Kurzes Schweigen. Hayward überlegte, ob sie versuchen sollte, Druck auf ihn auszuüben, damit er nach Hause kam, erkannte dann aber, dass sie ihm nicht noch eine zusätzliche Last aufbürden wollte.

»Da ist noch etwas«, sagte D’Agosta.

»Was denn?«

»Erinnerst du dich an den Typ, von dem ich dir erzählt habe – Blackletter? Helen Pendergasts früherer Chef bei Doctors With Wings?«

»Was ist mit ihm?«

»Er wurde vorgestern Abend in seinem Haus ermordet. Zwei Schüsse aus kürzester Entfernung, Kaliber zwölf. Hat ihm die Eingeweide aus dem Leib gepustet.«

»Gütiger Himmel.«

»Und das ist noch nicht alles.

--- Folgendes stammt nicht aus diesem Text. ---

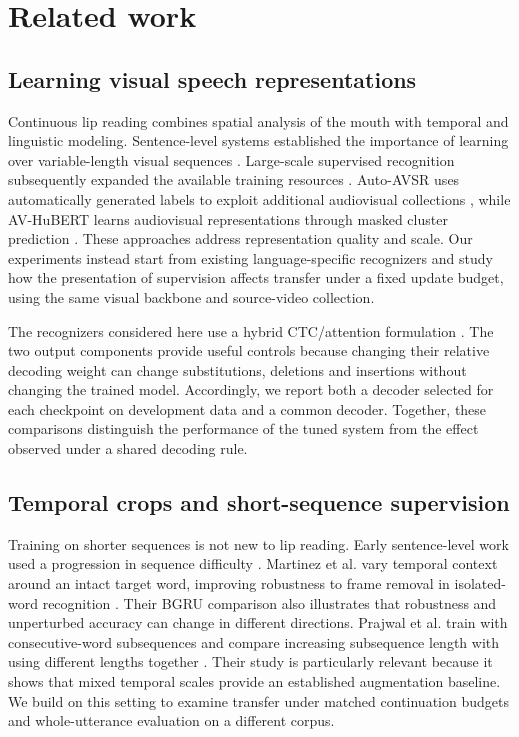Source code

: \section{Related work}
\subsection{Learning visual speech representations}
Continuous lip reading combines spatial analysis of the mouth with temporal and
linguistic modeling. Sentence-level systems established the importance of learning
over variable-length visual sequences \cite{chung2017lipreading,afouras2022deep}.
Large-scale supervised recognition subsequently expanded the available training
resources \cite{shillingford2019large}. Auto-AVSR uses automatically generated
labels to exploit additional audiovisual collections \cite{ma2023autoavsr}, while
AV-HuBERT learns audiovisual representations through masked cluster prediction
\cite{shi2022avhubert}. These approaches address representation quality and scale.
Our experiments instead start from existing language-specific recognizers and
study how the presentation of supervision affects transfer under a fixed update
budget, using the same visual backbone and source-video collection.

The recognizers considered here use a hybrid CTC/attention formulation
\cite{graves2006ctc,watanabe2017hybrid}. The two output components provide useful
controls because changing their relative decoding weight can change substitutions,
deletions and insertions without changing the trained model. Accordingly, we report
both a decoder selected for each checkpoint on development data and a common
decoder. Together, these comparisons distinguish the performance of the tuned
system from the effect observed under a shared decoding rule.

\subsection{Temporal crops and short-sequence supervision}
Training on shorter sequences is not new to lip reading. Early sentence-level work
used a progression in sequence difficulty \cite{chung2017lipreading}.
Martinez et al. vary temporal context around an intact target word, improving
robustness to frame removal in isolated-word recognition
\cite{martinez2020lipreading}. Their BGRU comparison also illustrates that
robustness and unperturbed accuracy can change in different directions.
Prajwal et al. train with consecutive-word subsequences and compare increasing
subsequence length with using different lengths together
\cite{prajwal2022subword}. Their study is particularly relevant because it shows
that mixed temporal scales provide an established augmentation baseline. We build
on this setting to examine transfer under matched continuation budgets and
whole-utterance evaluation on a different corpus.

John Blast, dieser unappetitliche Bursche, mit dem wir in Sarasota gesprochen haben, erinnerst du dich? Der ebenfalls an dem Gemälde interessiert war? Ich hatte angenommen, dass der uns verfolgen lässt. Aber ich hab’s gerade in den Nachrichten gehört – er wurde ebenfalls erschossen, gestern, kurz nachdem wir uns das Gemälde geschnappt hatten. Ebenfalls mit zwei Zwölf-Kaliber-Patronen.«

»Hast du eine Ahnung, was da vorgeht?«

»Als ich von dem Mord an Blackletter hörte, dachte ich, dass Blast dahintersteckt. Aber jetzt ist der auch tot.«

»Typisch Pendergast. Wo er auftaucht, gibt’s Ärger.«

»Moment.« Es gab eine Pause von etwa zwanzig Sekunden, bevor D’Agostas Stimme wieder zu hören war. »Das war Pendergast. Er hat gerade an meine Tür geklopft. Das Bild ist jetzt gereinigt, sagt er, und er will meine Meinung hören. Ich liebe dich, Laura. Ich rufe heute Abend wieder an.«

Dann war die Leitung tot.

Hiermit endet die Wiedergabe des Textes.